*** Opening of THE DATA ***

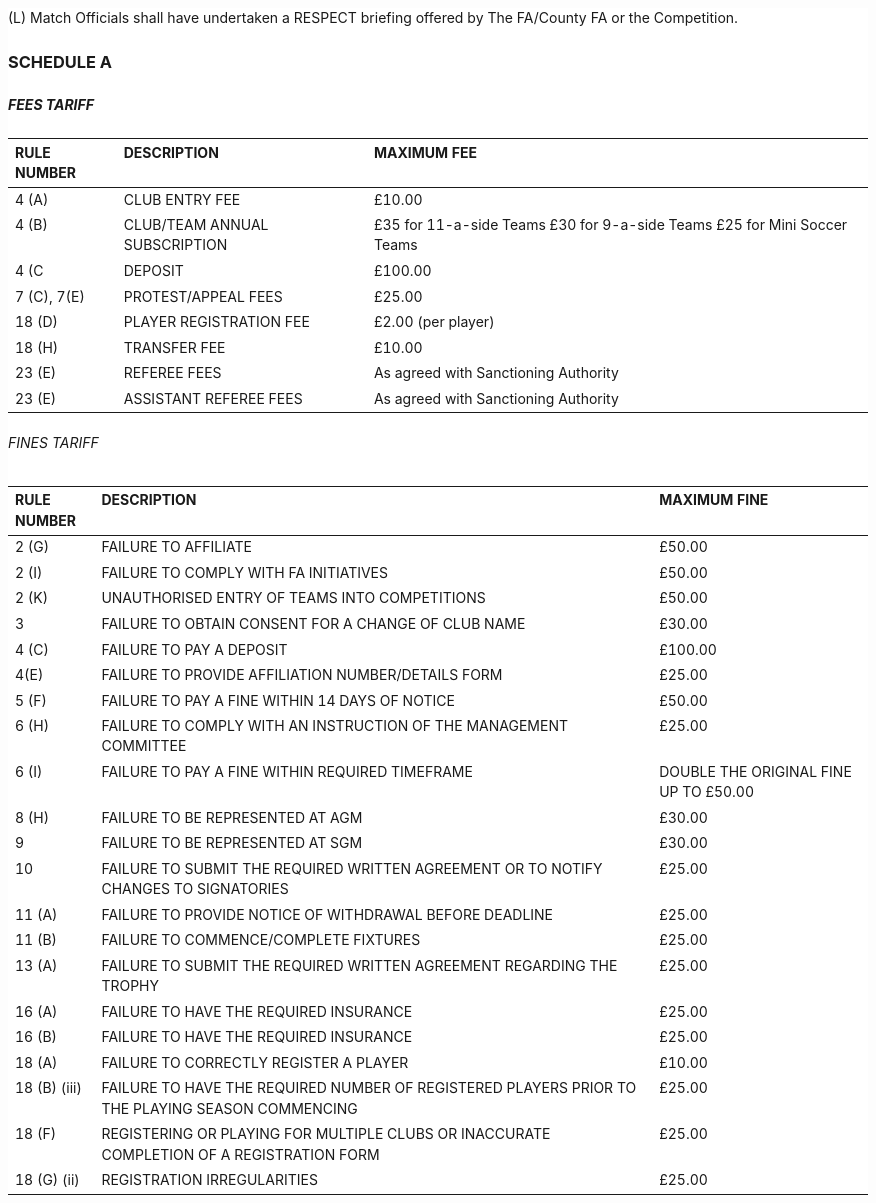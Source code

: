 (L)	Match Officials shall have undertaken a RESPECT briefing offered by The FA/County FA or the Competition.

### SCHEDULE A

##### FEES TARIFF 

| RULE NUMBER  | DESCRIPTION                   | MAXIMUM FEE    |
| :----------- | :---------------------------- | :------------- |
| 4 (A)        | CLUB ENTRY FEE                | £10.00         |
| 4 (B)        | CLUB/TEAM ANNUAL SUBSCRIPTION | £35 for 11-a-side Teams  £30 for 9-a-side Teams  £25 for Mini Soccer Teams  |
| 4 (C         | DEPOSIT                       | £100.00        |
| 7 (C), 7(E)  | PROTEST/APPEAL FEES           | £25.00 |
| 18 (D)       | PLAYER REGISTRATION FEE       | £2.00 (per player) |
| 18 (H)       | TRANSFER FEE                  | £10.00 |
| 23 (E)       | REFEREE FEES                  | As agreed with Sanctioning Authority |
| 23 (E)       | ASSISTANT REFEREE FEES        | As agreed with Sanctioning Authority |


######  FINES TARIFF

| RULE NUMBER  | DESCRIPTION                                           | MAXIMUM FINE  |
| :----------- | :---------------------------------------------------- | :------------ |
| 2 (G)        | FAILURE TO AFFILIATE                                  | £50.00        |
| 2 (I)        | FAILURE TO COMPLY WITH FA INITIATIVES                 | £50.00 |
| 2 (K)        | UNAUTHORISED ENTRY OF TEAMS INTO COMPETITIONS         | £50.00 |
| 3            | FAILURE TO OBTAIN CONSENT FOR A CHANGE OF CLUB NAME   | £30.00 |
| 4 (C)        | FAILURE TO PAY A DEPOSIT                              | £100.00 |
| 4(E)         | FAILURE TO PROVIDE AFFILIATION NUMBER/DETAILS FORM    | £25.00 |
| 5 (F)        | FAILURE TO PAY A FINE WITHIN 14 DAYS OF NOTICE        | £50.00 |
| 6 (H)        | FAILURE TO COMPLY WITH AN INSTRUCTION OF THE MANAGEMENT COMMITTEE | £25.00 |
| 6 (I)        | FAILURE TO PAY A FINE WITHIN REQUIRED TIMEFRAME | DOUBLE THE ORIGINAL FINE UP TO £50.00 |
| 8 (H)        | FAILURE TO BE REPRESENTED AT AGM                      | £30.00 |
| 9            | FAILURE TO BE REPRESENTED AT SGM                      | £30.00 |
| 10           | FAILURE TO SUBMIT THE REQUIRED WRITTEN AGREEMENT OR TO NOTIFY CHANGES TO SIGNATORIES | £25.00 |
| 11 (A)       | FAILURE TO PROVIDE NOTICE OF WITHDRAWAL BEFORE DEADLINE | £25.00 |
| 11 (B)       | FAILURE TO COMMENCE/COMPLETE FIXTURES                 | £25.00 |
| 13 (A)       | FAILURE TO SUBMIT THE REQUIRED WRITTEN AGREEMENT REGARDING THE TROPHY | £25.00 |
| 16 (A)       | FAILURE TO HAVE THE REQUIRED INSURANCE                | £25.00 |
| 16 (B)       | FAILURE TO HAVE THE REQUIRED INSURANCE                | £25.00 |
| 18 (A)       | FAILURE TO CORRECTLY REGISTER A PLAYER                | £10.00 |
| 18 (B) (iii) | FAILURE TO HAVE THE REQUIRED NUMBER OF REGISTERED PLAYERS PRIOR TO THE PLAYING SEASON COMMENCING | £25.00 |
| 18 (F)       | REGISTERING OR PLAYING FOR MULTIPLE CLUBS OR INACCURATE COMPLETION OF A REGISTRATION FORM | £25.00 |
| 18 (G) (ii)  | REGISTRATION IRREGULARITIES                           | £25.00 |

*** Close of THE DATA ***

## [TASK STATEMENT]
Without any pictures, please reproduce the full set of entries.

## [ANSWER FOR THIS EXERCISE]
Source code

: (L)	Match Officials shall have undertaken a RESPECT briefing offered by The FA/County FA or the Competition.

### SCHEDULE A

##### FEES TARIFF 

| RULE NUMBER  | DESCRIPTION                   | MAXIMUM FEE    |
| :----------- | :---------------------------- | :------------- |
| 4 (A)        | CLUB ENTRY FEE                | £10.00         |
| 4 (B)        | CLUB/TEAM ANNUAL SUBSCRIPTION | £35 for 11-a-side Teams  £30 for 9-a-side Teams  £25 for Mini Soccer Teams  |
| 4 (C         | DEPOSIT                       | £100.00        |
| 7 (C), 7(E)  | PROTEST/APPEAL FEES           | £25.00 |
| 18 (D)       | PLAYER REGISTRATION FEE       | £2.00 (per player) |
| 18 (H)       | TRANSFER FEE                  | £10.00 |
| 23 (E)       | REFEREE FEES                  | As agreed with Sanctioning Authority |
| 23 (E)       | ASSISTANT REFEREE FEES        | As agreed with Sanctioning Authority |


######  FINES TARIFF

| RULE NUMBER  | DESCRIPTION                                           | MAXIMUM FINE  |
| :----------- | :---------------------------------------------------- | :------------ |
| 2 (G)        | FAILURE TO AFFILIATE                                  | £50.00        |
| 2 (I)        | FAILURE TO COMPLY WITH FA INITIATIVES                 | £50.00 |
| 2 (K)        | UNAUTHORISED ENTRY OF TEAMS INTO COMPETITIONS         | £50.00 |
| 3            | FAILURE TO OBTAIN CONSENT FOR A CHANGE OF CLUB NAME   | £30.00 |
| 4 (C)        | FAILURE TO PAY A DEPOSIT                              | £100.00 |
| 4(E)         | FAILURE TO PROVIDE AFFILIATION NUMBER/DETAILS FORM    | £25.00 |
| 5 (F)        | FAILURE TO PAY A FINE WITHIN 14 DAYS OF NOTICE        | £50.00 |
| 6 (H)        | FAILURE TO COMPLY WITH AN INSTRUCTION OF THE MANAGEMENT COMMITTEE | £25.00 |
| 6 (I)        | FAILURE TO PAY A FINE WITHIN REQUIRED TIMEFRAME | DOUBLE THE ORIGINAL FINE UP TO £50.00 |
| 8 (H)        | FAILURE TO BE REPRESENTED AT AGM                      | £30.00 |
| 9            | FAILURE TO BE REPRESENTED AT SGM                      | £30.00 |
| 10           | FAILURE TO SUBMIT THE REQUIRED WRITTEN AGREEMENT OR TO NOTIFY CHANGES TO SIGNATORIES | £25.00 |
| 11 (A)       | FAILURE TO PROVIDE NOTICE OF WITHDRAWAL BEFORE DEADLINE | £25.00 |
| 11 (B)       | FAILURE TO COMMENCE/COMPLETE FIXTURES                 | £25.00 |
| 13 (A)       | FAILURE TO SUBMIT THE REQUIRED WRITTEN AGREEMENT REGARDING THE TROPHY | £25.00 |
| 16 (A)       | FAILURE TO HAVE THE REQUIRED INSURANCE                | £25.00 |
| 16 (B)       | FAILURE TO HAVE THE REQUIRED INSURANCE                | £25.00 |
| 18 (A)       | FAILURE TO CORRECTLY REGISTER A PLAYER                | £10.00 |
| 18 (B) (iii) | FAILURE TO HAVE THE REQUIRED NUMBER OF REGISTERED PLAYERS PRIOR TO THE PLAYING SEASON COMMENCING | £25.00 |
| 18 (F)       | REGISTERING OR PLAYING FOR MULTIPLE CLUBS OR INACCURATE COMPLETION OF A REGISTRATION FORM | £25.00 |
| 18 (G) (ii)  | REGISTRATION IRREGULARITIES                           | £25.00 |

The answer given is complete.